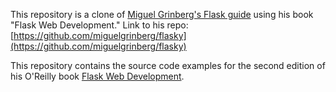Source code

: This repository is a clone of [Miguel Grinberg's Flask guide](https://github.com/miguelgrinberg/flasky) using his book "Flask Web Development." Link to his repo: [https://github.com/miguelgrinberg/flasky](https://github.com/miguelgrinberg/flasky)

This repository contains the source code examples for the second edition of his O'Reilly book [Flask Web Development](http://www.flaskbook.com).

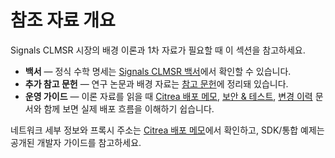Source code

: # 참조 자료 개요

Signals CLMSR 시장의 배경 이론과 1차 자료가 필요할 때 이 섹션을 참고하세요.

- **백서** — 정식 수학 명세는 [Signals CLMSR 백서](./whitepaper.md)에서 확인할 수 있습니다.
- **추가 참고 문헌** — 연구 논문과 배경 자료는 [참고 문헌](./bibliography.md)에 정리돼 있습니다.
- **운영 가이드** — 이론 자료를 읽을 때 [Citrea 배포 메모](../operations/citrea.md), [보안 & 테스트](../security/audits.md), [변경 이력](../changelog/index.md) 문서와 함께 보면 실제 배포 흐름을 이해하기 쉽습니다.

네트워크 세부 정보와 프록시 주소는 [Citrea 배포 메모](../operations/citrea.md)에서 확인하고, SDK/통합 예제는 공개된 개발자 가이드를 참고하세요.
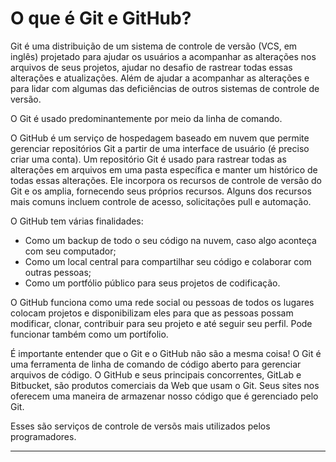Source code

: # O que é Git e GitHub?

Git é uma distribuição de um sistema de controle de versão (VCS, em inglês) projetado para ajudar os usuários a acompanhar as alterações nos arquivos de seus projetos, ajudar no desafio de rastrear todas essas alterações e atualizações. Além de ajudar a acompanhar as alterações e para lidar com algumas das deficiências de outros sistemas de controle de versão.

O Git é usado predominantemente por meio da linha de comando. 

O GitHub é um serviço de hospedagem baseado em nuvem que permite gerenciar repositórios Git a partir de uma interface de usuário (é preciso criar uma conta). Um repositório Git é usado para rastrear todas as alterações em arquivos em uma pasta específica e manter um histórico de todas essas alterações. Ele incorpora os recursos de controle de versão do Git e os amplia, fornecendo seus próprios recursos. Alguns dos recursos mais comuns incluem controle de acesso, solicitações pull e automação. 

O GitHub tem várias finalidades:

- Como um backup de todo o seu código na nuvem, caso algo aconteça com seu computador;
- Como um local central para compartilhar seu código e colaborar com outras pessoas;
- Como um portfólio público para seus projetos de codificação.

O GitHub funciona como uma rede social ou pessoas de todos os lugares colocam projetos e disponibilizam eles para que as pessoas possam modificar, clonar, contribuir para seu projeto e até seguir seu perfil. Pode funcionar também como um portífolio. 

É importante entender que o Git e o GitHub não são a mesma coisa! O Git é uma ferramenta de linha de comando de código aberto para gerenciar arquivos de código. O GitHub e seus principais concorrentes, GitLab e Bitbucket, são produtos comerciais da Web que usam o Git. Seus sites nos oferecem uma maneira de armazenar nosso código que é gerenciado pelo Git.

Esses são serviços de controle de versõs mais utilizados pelos programadores. 

---
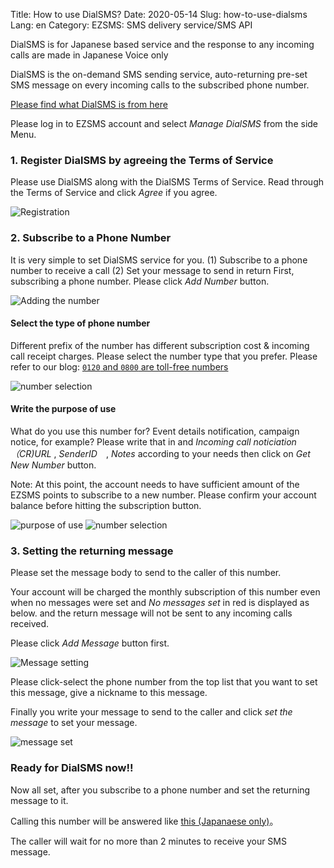 Title: How to use DialSMS?
Date: 2020-05-14
Slug: how-to-use-dialsms
Lang: en
Category: EZSMS: SMS delivery service/SMS API

DialSMS is for Japanese based service and the response to any incoming calls are made in Japanese Voice only

DialSMS is the on-demand SMS sending service, auto-returning pre-set SMS message on every incoming calls to the subscribed phone number.

[Please find what DialSMS is from here](https://help.xoxzo.com/en/ezsms-sms-delivery-service/articles/what-is-dialsms/)

Please log in to EZSMS account and select _Manage DialSMS_ from the side Menu.

### 1. Register DialSMS by agreeing the Terms of Service

Please use DialSMS along with the DialSMS Terms of Service. Read through the Terms of Service and click _Agree_ if you agree.

![Registration](/images/dialsms/dialsms_howto_01en.jpg)

### 2. Subscribe to a Phone Number

It is very simple to set DialSMS service for you. 
(1) Subscribe to a phone number to receive a call
(2) Set your message to send in return
First, subscribing a phone number. Please click _Add Number_ button.

![Adding the number](/images/dialsms/dialsms_howto_02en.jpg)

#### Select the type of phone number

Different prefix of the number has different subscription cost & incoming call receipt charges.
Please select the number type that you prefer.
Please refer to our blog: [`0120` and `0800` are toll-free numbers](https://blog.xoxzo.com/en/2017/11/02/freecall-numbers-introduction/)

![number selection](/images/dialsms/dialsms_howto_03en.jpg)


#### Write the purpose of use

What do you use this number for?
Event details notification, campaign notice, for example?
Please write that in and 
_Incoming call noticiation（CR)URL_ , _SenderID_　, _Notes_ according to your needs then
click on _Get New Number_ button.

Note: At this point, the account needs to have sufficient amount of the EZSMS points to subscribe to a new number.
Please confirm your account balance before hitting the subscription button.

![purpose of use](/images/dialsms/dialsms_howto_04en.jpg)
![number selection](/images/dialsms/dialsms_howto_05en.jpg)

### 3. Setting the returning message

Please set the message body to send to the caller of this number.

Your account will be charged the monthly subscription of this number
even when no messages were set and _No messages set_ in red is displayed as below.
and the return message will not be sent to any incoming calls received.

Please click _Add Message_ button first.

![Message setting](/images/dialsms/dialsms_howto_06en.jpg)

Please click-select the phone number from the top list that you want to set this message,
give a nickname to this message.

Finally you write your message to send to the caller and click _set the message_
to set your message.

![message set](/images/dialsms/dialsms_howto_07en.jpg)

### Ready for DialSMS now!!

Now all set, after you subscribe to a phone number and set the returning message to it.


Calling this number will be answered like [this (Japanaese only)](https://help.xoxzo.com/ezsms-sms-delivery-service/sms-api/articles/how-will-the-dialsms-call-be-answered/)。

The caller will wait for no more than 2 minutes to receive your SMS message.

_ _ _ _ _

Work item ▸ Exactly as they appear above, print all the lines, but not the pictures.

Response area ▸
Source code

: This repository is a clone of [Miguel Grinberg's Flask guide](https://github.com/miguelgrinberg/flasky) using his book "Flask Web Development." Link to his repo: [https://github.com/miguelgrinberg/flasky](https://github.com/miguelgrinberg/flasky)

This repository contains the source code examples for the second edition of his O'Reilly book [Flask Web Development](http://www.flaskbook.com).

Source code

: # 참조 자료 개요

Signals CLMSR 시장의 배경 이론과 1차 자료가 필요할 때 이 섹션을 참고하세요.

- **백서** — 정식 수학 명세는 [Signals CLMSR 백서](./whitepaper.md)에서 확인할 수 있습니다.
- **추가 참고 문헌** — 연구 논문과 배경 자료는 [참고 문헌](./bibliography.md)에 정리돼 있습니다.
- **운영 가이드** — 이론 자료를 읽을 때 [Citrea 배포 메모](../operations/citrea.md), [보안 & 테스트](../security/audits.md), [변경 이력](../changelog/index.md) 문서와 함께 보면 실제 배포 흐름을 이해하기 쉽습니다.

네트워크 세부 정보와 프록시 주소는 [Citrea 배포 메모](../operations/citrea.md)에서 확인하고, SDK/통합 예제는 공개된 개발자 가이드를 참고하세요.
Source code

: # O que é Git e GitHub?

Git é uma distribuição de um sistema de controle de versão (VCS, em inglês) projetado para ajudar os usuários a acompanhar as alterações nos arquivos de seus projetos, ajudar no desafio de rastrear todas essas alterações e atualizações. Além de ajudar a acompanhar as alterações e para lidar com algumas das deficiências de outros sistemas de controle de versão.

O Git é usado predominantemente por meio da linha de comando. 

O GitHub é um serviço de hospedagem baseado em nuvem que permite gerenciar repositórios Git a partir de uma interface de usuário (é preciso criar uma conta). Um repositório Git é usado para rastrear todas as alterações em arquivos em uma pasta específica e manter um histórico de todas essas alterações. Ele incorpora os recursos de controle de versão do Git e os amplia, fornecendo seus próprios recursos. Alguns dos recursos mais comuns incluem controle de acesso, solicitações pull e automação. 

O GitHub tem várias finalidades:

- Como um backup de todo o seu código na nuvem, caso algo aconteça com seu computador;
- Como um local central para compartilhar seu código e colaborar com outras pessoas;
- Como um portfólio público para seus projetos de codificação.

O GitHub funciona como uma rede social ou pessoas de todos os lugares colocam projetos e disponibilizam eles para que as pessoas possam modificar, clonar, contribuir para seu projeto e até seguir seu perfil. Pode funcionar também como um portífolio. 

É importante entender que o Git e o GitHub não são a mesma coisa! O Git é uma ferramenta de linha de comando de código aberto para gerenciar arquivos de código. O GitHub e seus principais concorrentes, GitLab e Bitbucket, são produtos comerciais da Web que usam o Git. Seus sites nos oferecem uma maneira de armazenar nosso código que é gerenciado pelo Git.

Esses são serviços de controle de versõs mais utilizados pelos programadores. 

---
 Title: How to use DialSMS?
Date: 2020-05-14
Slug: how-to-use-dialsms
Lang: en
Category: EZSMS: SMS delivery service/SMS API

DialSMS is for Japanese based service and the response to any incoming calls are made in Japanese Voice only

DialSMS is the on-demand SMS sending service, auto-returning pre-set SMS message on every incoming calls to the subscribed phone number.

[Please find what DialSMS is from here](https://help.xoxzo.com/en/ezsms-sms-delivery-service/articles/what-is-dialsms/)

Please log in to EZSMS account and select _Manage DialSMS_ from the side Menu.

### 1. Register DialSMS by agreeing the Terms of Service

Please use DialSMS along with the DialSMS Terms of Service. Read through the Terms of Service and click _Agree_ if you agree.

![Registration](/images/dialsms/dialsms_howto_01en.jpg)

### 2. Subscribe to a Phone Number

It is very simple to set DialSMS service for you. 
(1) Subscribe to a phone number to receive a call
(2) Set your message to send in return
First, subscribing a phone number. Please click _Add Number_ button.

![Adding the number](/images/dialsms/dialsms_howto_02en.jpg)

#### Select the type of phone number

Different prefix of the number has different subscription cost & incoming call receipt charges.
Please select the number type that you prefer.
Please refer to our blog: [`0120` and `0800` are toll-free numbers](https://blog.xoxzo.com/en/2017/11/02/freecall-numbers-introduction/)

![number selection](/images/dialsms/dialsms_howto_03en.jpg)


#### Write the purpose of use

What do you use this number for?
Event details notification, campaign notice, for example?
Please write that in and 
_Incoming call noticiation（CR)URL_ , _SenderID_　, _Notes_ according to your needs then
click on _Get New Number_ button.

Note: At this point, the account needs to have sufficient amount of the EZSMS points to subscribe to a new number.
Please confirm your account balance before hitting the subscription button.

![purpose of use](/images/dialsms/dialsms_howto_04en.jpg)
![number selection](/images/dialsms/dialsms_howto_05en.jpg)

### 3. Setting the returning message

Please set the message body to send to the caller of this number.

Your account will be charged the monthly subscription of this number
even when no messages were set and _No messages set_ in red is displayed as below.
and the return message will not be sent to any incoming calls received.

Please click _Add Message_ button first.

![Message setting](/images/dialsms/dialsms_howto_06en.jpg)

Please click-select the phone number from the top list that you want to set this message,
give a nickname to this message.

Finally you write your message to send to the caller and click _set the message_
to set your message.

![message set](/images/dialsms/dialsms_howto_07en.jpg)

### Ready for DialSMS now!!

Now all set, after you subscribe to a phone number and set the returning message to it.


Calling this number will be answered like [this (Japanaese only)](https://help.xoxzo.com/ezsms-sms-delivery-service/sms-api/articles/how-will-the-dialsms-call-be-answered/)。

The caller will wait for no more than 2 minutes to receive your SMS message.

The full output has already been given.